- Opening Delimiter -

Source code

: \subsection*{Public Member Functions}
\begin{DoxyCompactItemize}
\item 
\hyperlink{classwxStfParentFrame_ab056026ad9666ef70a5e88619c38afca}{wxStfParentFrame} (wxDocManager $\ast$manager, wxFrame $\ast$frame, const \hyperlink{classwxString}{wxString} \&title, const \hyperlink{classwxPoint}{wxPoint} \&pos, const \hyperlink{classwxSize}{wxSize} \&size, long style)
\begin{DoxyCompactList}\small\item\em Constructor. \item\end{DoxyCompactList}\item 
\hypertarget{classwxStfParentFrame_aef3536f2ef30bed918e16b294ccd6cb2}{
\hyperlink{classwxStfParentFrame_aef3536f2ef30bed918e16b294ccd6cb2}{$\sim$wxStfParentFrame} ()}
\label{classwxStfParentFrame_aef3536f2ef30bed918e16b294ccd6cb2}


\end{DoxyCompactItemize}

- Closing Delimiter -
- Opening Delimiter -

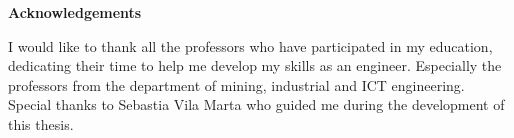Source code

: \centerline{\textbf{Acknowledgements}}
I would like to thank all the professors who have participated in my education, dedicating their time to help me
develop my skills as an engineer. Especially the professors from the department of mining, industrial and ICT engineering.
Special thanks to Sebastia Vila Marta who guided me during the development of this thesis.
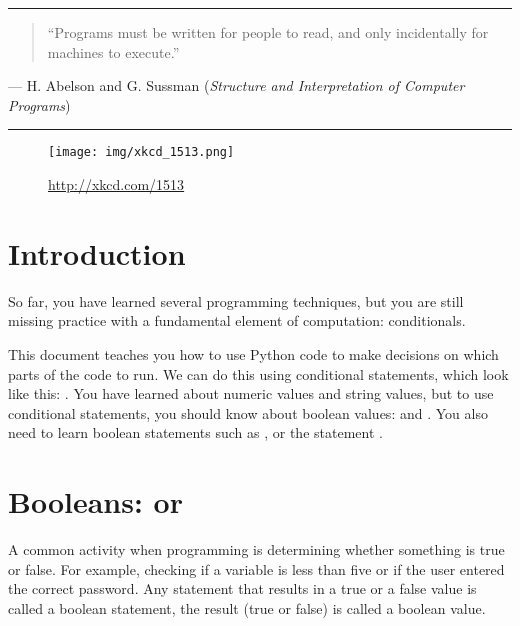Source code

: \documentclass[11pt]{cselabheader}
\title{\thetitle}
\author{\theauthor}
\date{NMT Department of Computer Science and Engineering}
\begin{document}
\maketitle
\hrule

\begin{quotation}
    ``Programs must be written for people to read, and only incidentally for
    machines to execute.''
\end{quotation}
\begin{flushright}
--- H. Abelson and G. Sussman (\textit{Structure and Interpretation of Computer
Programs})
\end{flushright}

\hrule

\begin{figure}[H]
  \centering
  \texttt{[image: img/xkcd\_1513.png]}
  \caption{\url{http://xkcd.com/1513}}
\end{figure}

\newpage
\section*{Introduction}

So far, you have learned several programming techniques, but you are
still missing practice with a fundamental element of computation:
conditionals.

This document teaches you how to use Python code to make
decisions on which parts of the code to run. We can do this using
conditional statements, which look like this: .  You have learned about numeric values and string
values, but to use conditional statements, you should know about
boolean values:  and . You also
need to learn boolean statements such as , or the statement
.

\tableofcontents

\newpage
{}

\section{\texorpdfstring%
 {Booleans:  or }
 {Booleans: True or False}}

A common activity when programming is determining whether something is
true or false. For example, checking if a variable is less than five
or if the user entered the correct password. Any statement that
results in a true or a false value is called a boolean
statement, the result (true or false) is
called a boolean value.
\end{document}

- Closing Delimiter -
- Opening Delimiter -

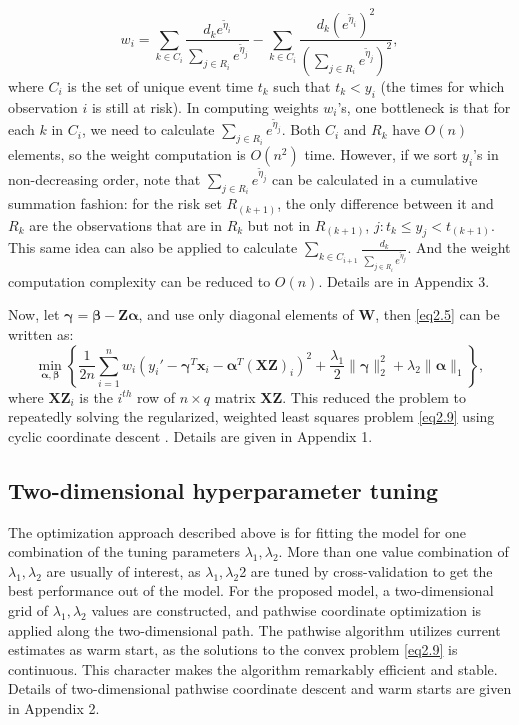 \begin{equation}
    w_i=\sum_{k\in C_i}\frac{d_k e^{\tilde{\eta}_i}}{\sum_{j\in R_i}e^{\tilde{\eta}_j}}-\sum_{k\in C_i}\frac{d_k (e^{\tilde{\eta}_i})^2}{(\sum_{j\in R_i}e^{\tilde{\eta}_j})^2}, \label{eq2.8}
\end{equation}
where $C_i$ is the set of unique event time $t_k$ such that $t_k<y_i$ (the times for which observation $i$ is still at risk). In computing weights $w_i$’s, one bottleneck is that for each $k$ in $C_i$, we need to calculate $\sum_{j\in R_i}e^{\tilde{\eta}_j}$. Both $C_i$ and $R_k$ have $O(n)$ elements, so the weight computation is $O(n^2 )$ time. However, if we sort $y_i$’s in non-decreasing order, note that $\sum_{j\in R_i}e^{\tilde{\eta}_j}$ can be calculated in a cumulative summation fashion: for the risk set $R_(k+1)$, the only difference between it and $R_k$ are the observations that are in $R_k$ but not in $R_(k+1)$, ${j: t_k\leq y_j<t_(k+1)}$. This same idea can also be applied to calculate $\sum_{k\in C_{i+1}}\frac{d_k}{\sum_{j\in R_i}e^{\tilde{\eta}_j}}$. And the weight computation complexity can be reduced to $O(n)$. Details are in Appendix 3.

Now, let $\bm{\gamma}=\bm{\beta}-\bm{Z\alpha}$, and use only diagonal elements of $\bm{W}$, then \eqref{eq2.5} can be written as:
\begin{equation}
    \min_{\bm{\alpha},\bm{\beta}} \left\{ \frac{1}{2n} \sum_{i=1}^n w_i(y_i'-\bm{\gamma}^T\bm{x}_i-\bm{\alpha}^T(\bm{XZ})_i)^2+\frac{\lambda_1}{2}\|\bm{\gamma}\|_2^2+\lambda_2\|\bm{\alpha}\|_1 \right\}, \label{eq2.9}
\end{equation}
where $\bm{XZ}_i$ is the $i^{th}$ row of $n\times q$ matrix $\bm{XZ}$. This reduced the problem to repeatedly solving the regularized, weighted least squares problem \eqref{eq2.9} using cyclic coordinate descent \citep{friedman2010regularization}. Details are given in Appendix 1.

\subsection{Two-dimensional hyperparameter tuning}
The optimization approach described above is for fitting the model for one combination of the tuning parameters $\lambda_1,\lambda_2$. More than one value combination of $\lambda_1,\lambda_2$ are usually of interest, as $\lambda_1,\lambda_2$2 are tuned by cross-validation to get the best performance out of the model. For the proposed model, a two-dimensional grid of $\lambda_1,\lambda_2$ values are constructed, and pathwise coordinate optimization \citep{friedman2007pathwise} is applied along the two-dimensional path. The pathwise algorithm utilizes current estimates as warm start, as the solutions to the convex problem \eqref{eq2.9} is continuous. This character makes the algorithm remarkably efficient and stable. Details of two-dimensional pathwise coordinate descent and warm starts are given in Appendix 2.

- Closing Delimiter -

* **TASK GOAL**:
Your answer should be the lines above from the one containing "--- H. Abelson" through the one containing "This document teaches", copied exactly and with both ends kept.

* **EXERCISE SOLUTION**:
--- H. Abelson and G. Sussman (\textit{Structure and Interpretation of Computer
Programs})
\end{flushright}

\hrule

\begin{figure}[H]
  \centering
  \texttt{[image: img/xkcd\_1513.png]}
  \caption{\url{http://xkcd.com/1513}}
\end{figure}

\newpage
\section*{Introduction}

So far, you have learned several programming techniques, but you are
still missing practice with a fundamental element of computation:
conditionals.

This document teaches you how to use Python code to make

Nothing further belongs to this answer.